In the remaining countries represented at the conference (Ireland, Hungary, Spain, Portugal, Korea and Italy) parents are simply required to buy the books their children need and in the Netherlands parents rent the books every year on the basis of 25 per cent of the cost price. In all these countries safeguards are built into the social security system to enable poor families to buy the books and fund-raising efforts by parents' associations offer a safety net for the very poorest.
None of the heads I spoke to from the countries where parents are required to buy books for some or all of their children's schooling seemed to suffer the agonies of conscience which we have become accustomed to in this country whenever this issue is raised.
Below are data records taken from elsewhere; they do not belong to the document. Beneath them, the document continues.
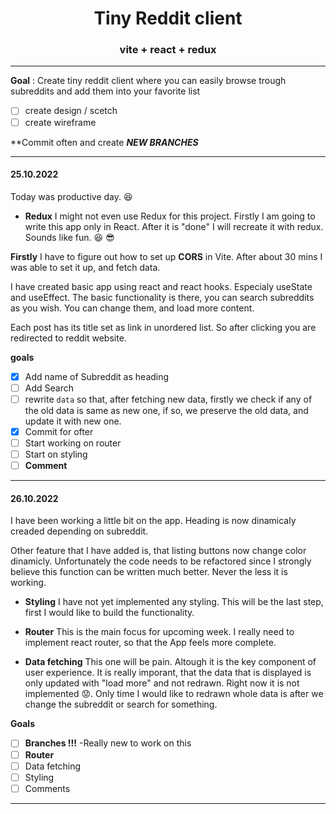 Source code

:# <center>Tiny Reddit client</center>
### <center>vite + react + redux</center>
---
**Goal** : Create tiny reddit client where you can easily browse trough subreddits and add them into your favorite list

- [ ] create design / scetch
- [ ] create wireframe

**Commit often and create ***NEW BRANCHES***

---
#### 25.10.2022

Today was productive day. :satisfied:

- **Redux**
  I might not even use Redux for this project. Firstly I am going to write this app only in React. After it is "done" I will recreate it with redux. Sounds like fun. :laughing: :sunglasses:

**Firstly** I have to figure out how to set up **CORS** in Vite. After about 30 mins I was able to set it up, and fetch data.

I have created basic app using react and react hooks. Especialy useState and useEffect.
The basic functionality is there, you can search subreddits as you wish. You can change them, and load more content.

Each post has its title set as link in unordered list. So after clicking you are redirected to reddit website.

**goals**
- [x] Add name of Subreddit as heading
- [ ] Add Search
- [ ] rewrite <code>data</code> so that, after fetching new data, firstly we check if any of the old data is same as new one, if so, we preserve the old data, and update it with new one.
- [x] Commit for ofter
- [ ] Start working on router
- [ ] Start on styling
- [ ] **Comment**

---
#### 26.10.2022

I have been working a little bit on the app. Heading is now dinamicaly creaded depending on subreddit.

Other feature that I have added is, that listing buttons now change color dinamicly. Unfortunately the code needs to be refactored since I strongly believe this function can be written much better. Never the less it is working.

- **Styling**
  I have not yet implemented any styling. This will be the last step, first I would like to build the functionality.

- **Router**
  This is the main focus for upcoming week. I really need to implement react router, so that the App feels more complete. 

- **Data fetching**
  This one will be pain. Altough it is the key component of user experience. It is really imporant, that the data that is displayed is only updated with "load more" and not redrawn. Right now it is not implemented :worried:. Only time I would like to redrawn whole data is after we change the subreddit or search for something.

**Goals**
- [ ] **Branches !!!** -Really new to work on this
- [ ] **Router**
- [ ] Data fetching
- [ ] Styling
- [ ] Comments

--- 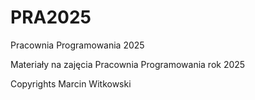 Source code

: # PRA2025
Pracownia Programowania 2025

Materiały na zajęcia Pracownia Programowania rok 2025

Copyrights Marcin Witkowski
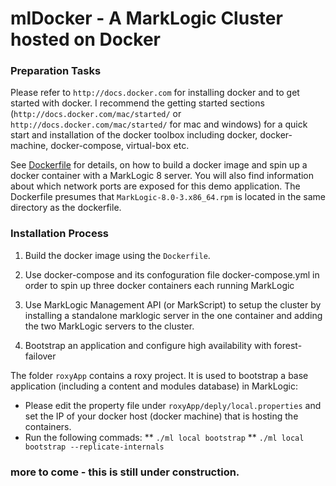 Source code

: # mlDocker - A MarkLogic Cluster hosted on Docker 


### Preparation Tasks

Please refer to `http://docs.docker.com` for installing docker and to get started with docker.
I recommend the getting started sections (`http://docs.docker.com/mac/started/` or `http://docs.docker.com/mac/started/` for mac and windows) for a quick start and installation of the docker toolbox including docker, docker-machine, docker-compose, virtual-box etc. 

See [Dockerfile](Dockerfile) for details, on how to build a docker image and spin up a docker container with a MarkLogic 8 server. You will also find information
about which network ports are exposed for this demo application. The Dockerfile presumes that `MarkLogic-8.0-3.x86_64.rpm` is located in the same directory as the dockerfile.


### Installation Process

1. Build the docker image using the `Dockerfile`.

2. Use docker-compose and its confoguration file docker-compose.yml in order to spin up three docker containers each running MarkLogic

3. Use MarkLogic Management API (or MarkScript) to setup the cluster by installing a standalone marklogic server in the one container and adding the two MarkLogic servers to the cluster.
 
4. Bootstrap an application and configure high availability with forest-failover  

The folder `roxyApp` contains a roxy project. It is used to bootstrap a base application (including a content and modules database) in MarkLogic:
 * Please edit the property file under `roxyApp/deply/local.properties` and set the IP of your docker host (docker machine) that is hosting the containers.
 * Run the following commads:
 ** `./ml local bootstrap`
 ** `./ml local bootstrap --replicate-internals`


### more to come - this is still under construction.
The nettle we have to grasp is this: given that the amount of money invested by government is inadequate to meet the needs of pupils, do we simply keep on waiting, hoping that one day things will get better, or do we take a more proactive stance? Many schools, but by no means all, have set up "book trusts", usually through a parents' association, to enable pupils to make a contribution towards the purchase of "extra" books.
In the best cases, these are so organised as to enable parents to give with guaranteed confidentiality, for example, so that no member of the teaching staff knows which parents have contributed so that there can be no accusation of preferential treatment for some pupils. If the book trust is registered as a charity and parents can be persuaded to give by covenant, the school can then reclaim from government some of the tax it is refusing to invest in public expenditure on schools.
The familiar argument is that this will further exacerbate the gap between schools in the wealthier and the poorer areas of the country. The sad fact is that there are already huge discrepancies between different areas of the country because of the vagaries of the standard spending assessment (SSA) system. The national campaign for a reform of the funding mechanism is gathering momentum but it will clearly take some time to come to fruition. Can we afford to miss any opportunity to bring more resources into the educational service?
Some will ask why we should be even considering taking such steps specifically in relation to books when the world stands on the brink of the technological revolution which will bring the Internet into every school. Why fuss about books? However much we may use computer technology in future, the basic skills of reading are essential to its success and books will remain a practical and convenient source of information and pleasure for the foreseeable future. It is in the interests of all our pupils and the public that we support a flourishing book trade so that books can be cheap and accessible.
We may not be able to go overnight to the position in which many of our European neighbours find themselves and require parents to buy textbooks, either when their children start secondary schooling or stay on post-16, but surely we could stop being shamefaced about asking parents to contribute to a book trust? For the price of a weekly lottery ticket, a parent could donate, say, Pounds 4 a month which, if covenanted for four years, would produce a gross annual income to the school of Pounds 64. An average secondary school of 1,000 pupils, with a 50 per cent uptake, could boost its direct spending on books by Pounds 32,000 a year.
This would be seen by some as a capitulation to the Government's policies, "letting them off the hook". I would see it as a movement indicating public commitment to children's learning, alongside a vigorous campaign for a reform of the education funding mechanism of this country and an increase in the quantum allocated to schools.
Peter Downes is president of the Secondary Heads Association but is expressing a personal opinion here.